Abro aqui uma janela: outro dia, a amiga, jornalista e doutora em Artes, Maria Fernanda Vomero, apresentou-me a um termo técnico alemão que eu não conhecia: Zugunruhe. Trata-se de um termo da ornitologia para descrever o estado de inquietação (Unruhe) sentido por aves migratórias (Zugvögel) nos dias imediatamente anteriores ao início da migração. Ou seja, uma espécie de “inquietação migratória”. Brincando em cima dessa ideia, fiquei pensando se nós, leitoras e escritoras, não somos todas, a um tempo, tanto observadoras como pássaros atacados por Zugunruhe, em busca, não do tempo, mas da liberdade perdida na literatura. Fecho a janela.
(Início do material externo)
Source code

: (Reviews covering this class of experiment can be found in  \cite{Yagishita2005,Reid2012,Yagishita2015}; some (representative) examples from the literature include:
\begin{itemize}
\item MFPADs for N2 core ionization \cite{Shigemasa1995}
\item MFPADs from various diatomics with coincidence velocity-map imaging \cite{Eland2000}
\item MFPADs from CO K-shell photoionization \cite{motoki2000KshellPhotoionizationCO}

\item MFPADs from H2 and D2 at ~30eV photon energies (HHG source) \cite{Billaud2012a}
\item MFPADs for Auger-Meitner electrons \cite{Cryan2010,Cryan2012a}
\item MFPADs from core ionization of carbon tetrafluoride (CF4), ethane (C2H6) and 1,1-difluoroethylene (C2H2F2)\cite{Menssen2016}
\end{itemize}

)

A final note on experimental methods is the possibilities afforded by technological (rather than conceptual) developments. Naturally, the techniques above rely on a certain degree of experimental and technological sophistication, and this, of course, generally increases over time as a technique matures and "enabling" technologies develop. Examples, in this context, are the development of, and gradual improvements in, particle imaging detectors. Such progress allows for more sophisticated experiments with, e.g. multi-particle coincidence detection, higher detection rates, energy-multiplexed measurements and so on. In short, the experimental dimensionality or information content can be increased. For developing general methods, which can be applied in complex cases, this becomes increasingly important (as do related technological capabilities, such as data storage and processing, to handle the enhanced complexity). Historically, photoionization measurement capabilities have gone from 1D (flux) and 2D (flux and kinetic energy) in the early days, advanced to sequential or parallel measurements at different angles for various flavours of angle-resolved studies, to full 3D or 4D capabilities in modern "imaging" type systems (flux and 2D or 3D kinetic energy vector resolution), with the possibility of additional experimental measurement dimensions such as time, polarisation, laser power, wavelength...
Porém, toda vez que o narrador parece estar chegando a algum território literário sem fronteiras, o fantasma do método volta a assombrá-lo:
O fantasma do método ronda as aulas de literatura. A tal ponto que se instala no inconsciente de textos histórico-críticos. História quer dizer distância. Faz-se todo um cerco aos textos literários. Passaram arame farpado. Há um exército. Uma voz de general busca controlar a interpretação. A aula de literatura beira um exercício militar. Um estudante grita que uma língua é um dialeto com exército. O fantasma do método dita as regras da direção da língua. Volto a ouvir os teus passos.
Os passos, por sorte, são discursos — e eles sempre voltam. O eco destes passos-discursos ancora o texto, que vacila entre a construção de um personagem autoficcional e um exercício contemplativo sobre questões advindas da própria errância, abrindo alas para o equívoco que, por sua vez, não se apresenta como falta, mas o contrário:
(…) há uma força no equívoco, nos gestos, na pretensão de um‚ “tudo ao mesmo tempo agora“ cronofotográfico (…) O equívoco não é engano nem desilusão (…) Há uma poética do equívoco.
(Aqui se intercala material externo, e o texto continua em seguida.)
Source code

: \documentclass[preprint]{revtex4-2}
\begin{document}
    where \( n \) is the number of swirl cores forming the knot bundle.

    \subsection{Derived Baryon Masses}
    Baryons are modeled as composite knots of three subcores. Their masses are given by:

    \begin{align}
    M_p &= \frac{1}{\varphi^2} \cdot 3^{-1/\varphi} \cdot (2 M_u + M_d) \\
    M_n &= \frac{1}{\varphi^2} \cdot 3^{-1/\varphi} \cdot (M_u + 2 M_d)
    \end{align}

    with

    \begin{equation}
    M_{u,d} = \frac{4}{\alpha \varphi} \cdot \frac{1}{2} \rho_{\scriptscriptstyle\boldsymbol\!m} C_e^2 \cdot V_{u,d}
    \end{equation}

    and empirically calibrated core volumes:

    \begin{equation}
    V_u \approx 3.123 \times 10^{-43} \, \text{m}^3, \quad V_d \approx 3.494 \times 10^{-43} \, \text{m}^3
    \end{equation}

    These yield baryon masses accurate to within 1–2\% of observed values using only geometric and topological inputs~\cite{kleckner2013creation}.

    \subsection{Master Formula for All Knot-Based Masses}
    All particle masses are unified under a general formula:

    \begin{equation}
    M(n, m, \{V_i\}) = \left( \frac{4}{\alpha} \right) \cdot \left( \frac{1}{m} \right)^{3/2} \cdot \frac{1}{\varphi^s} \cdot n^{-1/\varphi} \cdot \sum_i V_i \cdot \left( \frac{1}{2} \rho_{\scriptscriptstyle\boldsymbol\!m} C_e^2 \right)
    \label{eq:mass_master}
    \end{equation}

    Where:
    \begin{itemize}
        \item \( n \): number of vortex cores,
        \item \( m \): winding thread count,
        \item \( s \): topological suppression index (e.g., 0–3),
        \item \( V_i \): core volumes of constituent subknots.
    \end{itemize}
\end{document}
Aqui, lembrei-me do ensaio Sobre aquilo em que eu mais penso, de Anne Carson, onde ela defende o erro como base da escrita poética, pois “aquilo a que nos prestamos quando fazemos poemas é o erro”. Aliás, foram muitas as conexões com os escritos de outras autoras e autores durante a leitura deste livro curto, mas amplificado pelas intertextualidades. Cada um de seus 62 fragmentos traz, condensadas, ideias e reflexões que, por sua vez, levam a outras ideias e reflexões, como ondas produzidas por pedras lançadas num espelho d’água, de modo que o texto, como um dos livros citados nele, é “definitivamente para ser lido a conta-gotas”.
Assim, O fantasma do método revela-se um texto denso e enigmático, que não se encaixa em gavetas classificatórias de gênero, podendo ser lido tanto como um diário literário de viagem, um ensaio filosófico em fragmentos ou mesmo uma coletânea de poemas em prosa, e que continua ecoando ainda por muito tempo após o fim da leitura.